▸ **What the task requires**: Search for the word "emph" in the entries. Each line that holds it should be copied.

Data records

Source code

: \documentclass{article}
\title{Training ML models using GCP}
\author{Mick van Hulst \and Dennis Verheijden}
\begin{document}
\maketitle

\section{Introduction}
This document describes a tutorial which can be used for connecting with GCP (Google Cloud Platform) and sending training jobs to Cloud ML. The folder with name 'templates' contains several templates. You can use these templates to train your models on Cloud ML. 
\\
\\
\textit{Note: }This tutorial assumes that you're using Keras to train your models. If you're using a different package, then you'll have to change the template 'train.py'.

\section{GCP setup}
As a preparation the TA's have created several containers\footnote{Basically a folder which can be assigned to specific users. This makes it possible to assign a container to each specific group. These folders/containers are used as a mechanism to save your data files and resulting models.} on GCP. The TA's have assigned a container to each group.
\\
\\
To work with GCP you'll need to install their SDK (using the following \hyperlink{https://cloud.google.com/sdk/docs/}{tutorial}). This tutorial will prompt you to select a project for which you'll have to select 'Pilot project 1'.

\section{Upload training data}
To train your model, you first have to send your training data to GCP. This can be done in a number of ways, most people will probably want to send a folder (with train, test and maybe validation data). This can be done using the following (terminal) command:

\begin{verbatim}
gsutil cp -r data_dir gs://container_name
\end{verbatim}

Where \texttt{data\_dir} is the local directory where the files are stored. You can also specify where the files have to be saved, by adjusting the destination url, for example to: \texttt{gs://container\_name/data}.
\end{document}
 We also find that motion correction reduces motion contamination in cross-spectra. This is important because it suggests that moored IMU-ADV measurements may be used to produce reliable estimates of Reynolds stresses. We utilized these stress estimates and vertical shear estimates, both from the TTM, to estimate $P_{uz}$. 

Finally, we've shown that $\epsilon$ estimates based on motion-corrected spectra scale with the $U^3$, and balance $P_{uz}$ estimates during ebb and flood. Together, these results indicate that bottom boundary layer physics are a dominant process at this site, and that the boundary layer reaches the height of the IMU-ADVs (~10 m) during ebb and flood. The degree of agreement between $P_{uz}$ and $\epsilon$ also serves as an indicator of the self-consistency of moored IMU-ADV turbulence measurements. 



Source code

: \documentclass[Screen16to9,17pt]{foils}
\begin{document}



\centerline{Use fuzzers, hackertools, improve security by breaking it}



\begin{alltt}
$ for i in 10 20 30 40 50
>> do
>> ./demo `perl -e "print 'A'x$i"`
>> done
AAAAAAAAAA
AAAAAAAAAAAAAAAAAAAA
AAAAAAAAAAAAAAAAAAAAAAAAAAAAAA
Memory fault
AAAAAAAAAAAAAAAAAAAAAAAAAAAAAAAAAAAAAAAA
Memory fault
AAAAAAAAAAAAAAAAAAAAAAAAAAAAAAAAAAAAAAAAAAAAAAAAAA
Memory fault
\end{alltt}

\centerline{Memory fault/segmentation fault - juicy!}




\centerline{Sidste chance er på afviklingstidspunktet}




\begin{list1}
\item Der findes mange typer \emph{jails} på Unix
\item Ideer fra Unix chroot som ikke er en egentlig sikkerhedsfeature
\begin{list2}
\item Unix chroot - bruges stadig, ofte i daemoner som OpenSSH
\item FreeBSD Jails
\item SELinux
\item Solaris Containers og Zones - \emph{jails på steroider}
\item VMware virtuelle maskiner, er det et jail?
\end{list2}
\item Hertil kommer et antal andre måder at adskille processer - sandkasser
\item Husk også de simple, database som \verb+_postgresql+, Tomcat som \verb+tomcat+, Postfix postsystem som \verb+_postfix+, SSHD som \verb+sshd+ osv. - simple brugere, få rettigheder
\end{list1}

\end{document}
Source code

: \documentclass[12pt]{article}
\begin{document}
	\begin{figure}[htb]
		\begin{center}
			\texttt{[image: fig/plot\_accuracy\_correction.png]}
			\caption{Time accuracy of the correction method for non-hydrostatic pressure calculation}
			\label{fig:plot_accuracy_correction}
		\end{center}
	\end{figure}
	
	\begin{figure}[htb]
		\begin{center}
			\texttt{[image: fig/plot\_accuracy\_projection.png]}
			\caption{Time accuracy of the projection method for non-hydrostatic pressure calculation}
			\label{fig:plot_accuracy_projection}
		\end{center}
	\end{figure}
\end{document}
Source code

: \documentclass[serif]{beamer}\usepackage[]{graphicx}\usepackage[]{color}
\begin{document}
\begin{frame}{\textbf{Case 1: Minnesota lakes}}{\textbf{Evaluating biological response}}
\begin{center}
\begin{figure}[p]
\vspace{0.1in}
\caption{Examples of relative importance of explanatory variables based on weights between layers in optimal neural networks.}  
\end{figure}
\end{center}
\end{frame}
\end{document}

▸ **Answer to this exercise**:
\item Der findes mange typer \emph{jails} på Unix
\item Solaris Containers og Zones - \emph{jails på steroider}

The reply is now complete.